While the approach that they arrived at after many iterations may be specific to the CGED-Q and its contents, the summary of the challenges will be of broader interest, and the methods should at least be a roadmap for others with related projects. Major issues the paper documents and then addresses include the use of variant orthographies for the same character in different editions or sources, replacement of characters with ones that look similar but are actually completely different, replacement of characters with homophones, inconsistencies in the writing of the names of counties, and changes in boundaries that led the same county to be associated with different provinces in different sources or editions.

The complete tabulations that are the basis of the tables in the paper are also available. These include the frequencies of surnames and given names in the CGED-Q JSL, and the frequencies of discordance across record of the same individual in the recording of surnames, characters in given names, and place of origin. The tabulations can be downloaded at the HKUST and Harvard Dataspaces:

https://dataspace.hkust.edu.hk/dataset.xhtml?persistentId=doi:10.14711/dataset/M8HQEA

https://dataverse.harvard.edu/dataset.xhtml?persistentId=doi:10.7910/DVN/4OSP8V

Those not specifically interested in linkage may still be interested in the tabulations of surnames and characters in given names.

ERRATA

Footnote 21 on page 245 states that “Huguang湖廣” refers to “Hunan and Guangdong”. Ma Ziyao has written to point out that “In most cases, however, it has been a legacy term for Hubei and Hunan. The “guang” here originally comes from Guangxi during the Yuan but should not be mistaken for the Qing-era Liangguang兩廣 region to the south of Hunan.” We are grateful to Ma Ziyao for bringing this to our attention.

English language paper introducing the CGED-Q published in the Journal of Chinese History

Our paper providing an introduction in English to the China Government Employee Dataset-Qing (CGED-Q) is now available at the Journal of Chinese History. The paper is lead-authored by Bijia Chen and is based on the second chapter of her PhD dissertation, which she defended in 2019. The paper will appear in the July 2020 issue.

Here is the abstract:

We introduce the China Government Employee Database—Qing (CGED-Q), a new resource for the quantitative study of Qing officialdom. The CGED-Q details the backgrounds, characteristics and careers of Qing officials who served between 1760 and 1912, with nearly complete coverage of officials serving after 1830. We draw information on careers from the Roster of Government Personnel (jinshenlu), which in each quarterly edition listed approximately 12,500 regular civil offices and their holders in the central government and the provinces. Information about backgrounds and characteristics comes from such linked sources as lists of exam degree holders. In some years, information on military officials is also available. As of February 2020, the CGED-Q comprises 3,817,219 records, of which 3,354,897 are civil offices and the remainder are military. In this article we review the progress and prospects of the project, introduce the sources, transcription procedures, and constructed variables, and provide examples of results to showcase its potential.
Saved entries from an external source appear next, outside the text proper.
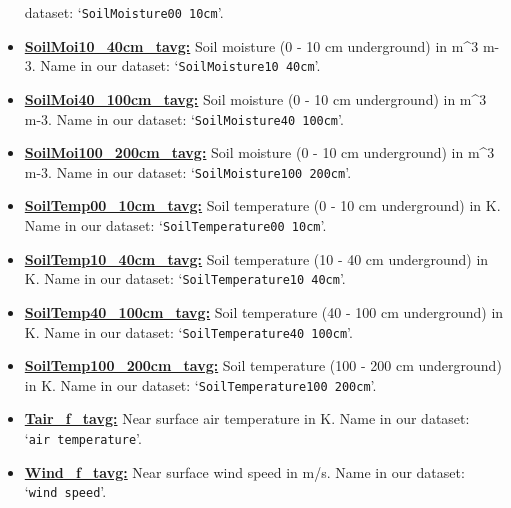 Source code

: \documentclass[10pt,parskip=half,
toc=sectionentrywithdots,
bibliography=totocnumbered,
captions=tableheading,numbers=noendperiod]{scrartcl}
\begin{document}
\begin{itemize}
  dataset: `\texttt{SoilMoisture00\ 10cm}'.
\item
  \href{https://developers.google.com/earth-engine/datasets/catalog/NASA_FLDAS_NOAH01_C_GL_M_V001}{\textbf{SoilMoi10\_40cm\_tavg:}}
  Soil moisture (0 - 10 cm underground) in m\^{}3 m-3. Name in our
  dataset: `\texttt{SoilMoisture10\ 40cm}'.
\item
  \href{https://developers.google.com/earth-engine/datasets/catalog/NASA_FLDAS_NOAH01_C_GL_M_V001}{\textbf{SoilMoi40\_100cm\_tavg:}}
  Soil moisture (0 - 10 cm underground) in m\^{}3 m-3. Name in our
  dataset: `\texttt{SoilMoisture40\ 100cm}'.
\item
  \href{https://developers.google.com/earth-engine/datasets/catalog/NASA_FLDAS_NOAH01_C_GL_M_V001}{\textbf{SoilMoi100\_200cm\_tavg:}}
  Soil moisture (0 - 10 cm underground) in m\^{}3 m-3. Name in our
  dataset: `\texttt{SoilMoisture100\ 200cm}'.
\item
  \href{https://developers.google.com/earth-engine/datasets/catalog/NASA_FLDAS_NOAH01_C_GL_M_V001}{\textbf{SoilTemp00\_10cm\_tavg:}}
  Soil temperature (0 - 10 cm underground) in K. Name in our dataset:
  `\texttt{SoilTemperature00\ 10cm}'.
\item
  \href{https://developers.google.com/earth-engine/datasets/catalog/NASA_FLDAS_NOAH01_C_GL_M_V001}{\textbf{SoilTemp10\_40cm\_tavg:}}
  Soil temperature (10 - 40 cm underground) in K. Name in our dataset:
  `\texttt{SoilTemperature10\ 40cm}'.
\item
  \href{https://developers.google.com/earth-engine/datasets/catalog/NASA_FLDAS_NOAH01_C_GL_M_V001}{\textbf{SoilTemp40\_100cm\_tavg:}}
  Soil temperature (40 - 100 cm underground) in K. Name in our dataset:
  `\texttt{SoilTemperature40\ 100cm}'.
\item
  \href{https://developers.google.com/earth-engine/datasets/catalog/NASA_FLDAS_NOAH01_C_GL_M_V001}{\textbf{SoilTemp100\_200cm\_tavg:}}
  Soil temperature (100 - 200 cm underground) in K. Name in our dataset:
  `\texttt{SoilTemperature100\ 200cm}'.
\item
  \href{https://developers.google.com/earth-engine/datasets/catalog/NASA_FLDAS_NOAH01_C_GL_M_V001}{\textbf{Tair\_f\_tavg:}}
  Near surface air temperature in K. Name in our dataset:
  `\texttt{air\ temperature}'.
\item
  \href{https://developers.google.com/earth-engine/datasets/catalog/NASA_FLDAS_NOAH01_C_GL_M_V001}{\textbf{Wind\_f\_tavg:}}
  Near surface wind speed in m/s. Name in our dataset:
  `\texttt{wind\ speed}'.\\

\end{itemize}
\end{document}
Bijia Chen is now a postdoc at  the Renmin University Institute of Qing History.

For more information about the CGED-Q, please see the CGED-Q project page.

Errata

Page 2 – Footnote 1 – line 10 – Zhenan should be Zhinan

Page 3- second line in paragraph after heading ‘Origin, current status, and future plans…’, ‘ongoing of study’ should be ‘ongoing study’

Page 3 – Footnote 6 – line 2 – Lishi Yanjiu should be Qingshi Yanjiu

Page 8 – Footnote 22 – line 1 – Jizhi should be Jiazhi

Page 8 – Footnote 26 – line 1 – Jijie should be Ji

 

Bijia Chen publishes comment on jinshenlu 縉紳錄 as a source

At the end of 2019, Bijia Chen published an extensive note in the Qing History Journal (清史研究) on the importance of the jinshenlu 縉紳錄 as a source of information on the Qing Civil Service, providing clarification and explanation in response to some possibly misleading points made in a 2018 清史研究 article. The full reference for and link to Bijia’s article are below.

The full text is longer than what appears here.